Does this mean there is a limit on how much we can want/prefer something?

Yes, though keep in mind that these utilities are renormalized, so the important metric is how much more one option is valued over the others during a particular choice, not the absolute value of how many action potentials per second a particular option is "valued" with. The value for the exact same thing (say, an apple) could be represented by a different number of action potentials per second depending on the other options in the choice set, among other factors (e.g. context effects).

This does, it seems to me, give some neurobiological credence to a particular solution to Pascal's Mugging: bounding your utility function.

What is it for something to give neurobiological credence to the "bounded utility" answer to Pascal's Mugging?

Do they have this down to particular physical neural pathways, so that the receptor types in the path area clear?

You mention dopamine neurons in goal directed valuation. Do all 3 competing valuation systems use dopamine? Does the aggregating circuit use this as well? It would be very interesting if you could change the balance between the 3 neurochemically.
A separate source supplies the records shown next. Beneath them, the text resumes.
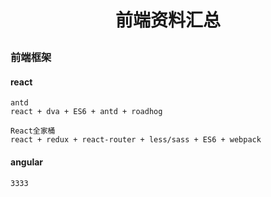 # <p align='center'>前端资料汇总</p>

### 前端框架
#### react
```
antd
react + dva + ES6 + antd + roadhog
```
```
React全家桶
react + redux + react-router + less/sass + ES6 + webpack  
```
#### angular

```
3333
```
First, let me review the main conclusions from my 'Crash Course':

Did you mean not to link it?

Fixed, thanks.

There are three competing valuation systems, and they respond to different stimuli

Are you saying that these 3 systems are not performing valuation between the same items? Or is there a common set of items being injected into each system and the systems are performing different algorithms on the same item set? Something else? BTW, thanks for these neuroscience summaries!